# Introduction to Pandas

In this notebook, we're going to introduce [Pandas](https://pandas.pydata.org/), an "open source data analysis and manipulation tool." It is, effectively, an extension of the capabilities of NumPy, with a particular focus on two-dimensional data. Check out their [library highlights](https://pandas.pydata.org/about/) for some specific details on what sets Pandas apart from other tools, including NumPy.

In [None]:
import pandas as pd  # similar import abbreviation to NumPy (np)

To demonstrate the power and utility of Pandas, we're going to use an existing popular open-source dataset. To access it, we first need to install the `huggingface_hub` Python package via `pip`, lets do that first:

In [None]:
!pip install -qqq huggingface_hub

In [None]:
df = pd.read_csv("hf://datasets/leostelon/california-housing/housing.csv")

Once we have the data, the first step is to get a feel for what it looks like. We can do this with a very useful method: `head`. This truncates the database to only its first five rows (by default). 

In [None]:
df.head()

With this, we can get an idea of what we're dealing with.
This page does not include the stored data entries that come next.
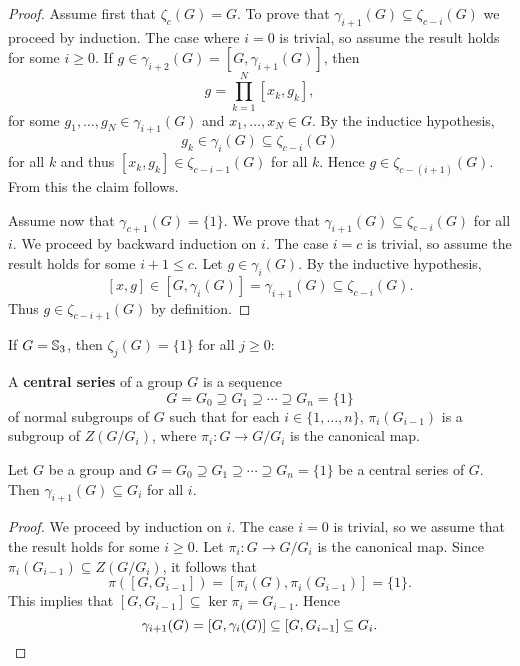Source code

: \begin{proof}
	Assume first that $\zeta_c(G)=G$. To prove that 
    $\gamma_{i+1}(G)\subseteq\zeta_{c-i}(G)$ we proceed by induction. The case where $i=0$ is
	trivial, so assume the result holds for some $i\geq0$. If
	$g\in\gamma_{i+2}(G)=[G,\gamma_{i+1}(G)]$, then   
	\[
	g=\prod_{k=1}^N [x_k,g_k],
	\]
	for some $g_1,\dots,g_N\in\gamma_{i+1}(G)$ and $x_1,\dots,x_N\in G$. By the inductice hypothesis, 
	\[
	g_k\in\gamma_i(G)\subseteq\zeta_{c-i}(G)
	\]
	for all $k$ and thus $[x_k,g_k]\in\zeta_{c-i-1}(G)$ for all $k$. Hence 
	$g\in\zeta_{c-(i+1)}(G)$. From this the claim follows.
	
	Assume now that $\gamma_{c+1}(G)=\{1\}$. We prove that 
	$\gamma_{i+1}(G)\subseteq\zeta_{c-i}(G)$ for all $i$. We proceed by backward induction on $i$. 
	The case $i=c$ is trivial, so assume the
	result holds for some $i+1\leq c$. Let $g\in\gamma_{i}(G)$. By the inductive hypothesis, 
	\[
	[x,g]\in [G,\gamma_i(G)]=\gamma_{i+1}(G)\subseteq\zeta_{c-i}(G).
	\]
	Thus $g\in\zeta_{c-i+1}(G)$ by definition. 
\end{proof}

\begin{example}
	If $G=\mathbb{S}_3$, then $\zeta_j(G)=\{1\}$ for all $j\geq 0$: 
\end{example}

A \textbf{central series} of a group $G$ is a sequence
\[
	G=G_0\supseteq G_1\supseteq\cdots\supseteq G_n=\{1\}
\]
of normal subgroups of $G$ such that for each $i\in\{1,\dots,n\}$, 
$\pi_i(G_{i-1})$ is a subgroup of $Z(G/G_i)$, where $\pi_i\colon G\to
G/G_i$ is the canonical map. 

\begin{proposition}
	\label{pro:serie_central}
	Let $G$ be a group and $G=G_0\supseteq G_1\supseteq\cdots\supseteq G_n=\{1\}$
	be a central series of $G$. Then $\gamma_{i+1}(G)\subseteq G_i$ for all $i$.
\end{proposition}

\begin{proof}
	We proceed by induction on $i$. 
	The case $i=0$ is trivial, so we assume that 
	the result holds for some 
	$i\geq0$. 
	Let $\pi_i\colon G\to G/G_i$ is the canonical map. 
	Since $\pi_i(G_{i-1})\subseteq Z(G/G_{i})$, it follows that
	\[
	\pi([G,G_{i-1}])=[\pi_i(G),\pi_i(G_{i-1})]=\{1\}.
	\]
	This implies that $[G,G_{i-1}]\subseteq\ker\pi_i=G_{i-1}$. Hence
	\[
	\gamma_{i+1}(G)=[G,\gamma_i(G)]\subseteq [G,G_{i-1}]\subseteq G_i.\qedhere 
	\]
\end{proof}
Most columns are numeric values (with one text value in the last column). The rest of this notebook will be dedicated to understanding this dataset using various Pandas methods.

# The dataframe and basic operations

The [DataFrame](https://pandas.pydata.org/docs/reference/api/pandas.DataFrame.html) is essentially a NumPy array, with a few extra bells and whistles. First, and most importantly, it can be heterogeneous. Remember when NumPy tried to cast everything in the array to a common data type? Pandas does not do this. Instead, each column can be a different data type, and Pandas is smart enough to know which methods work on which columns and which do not. The DataFrame, unlike a NumPy array, is two-dimensional. Above, you have already seen your first DataFrame, `df`.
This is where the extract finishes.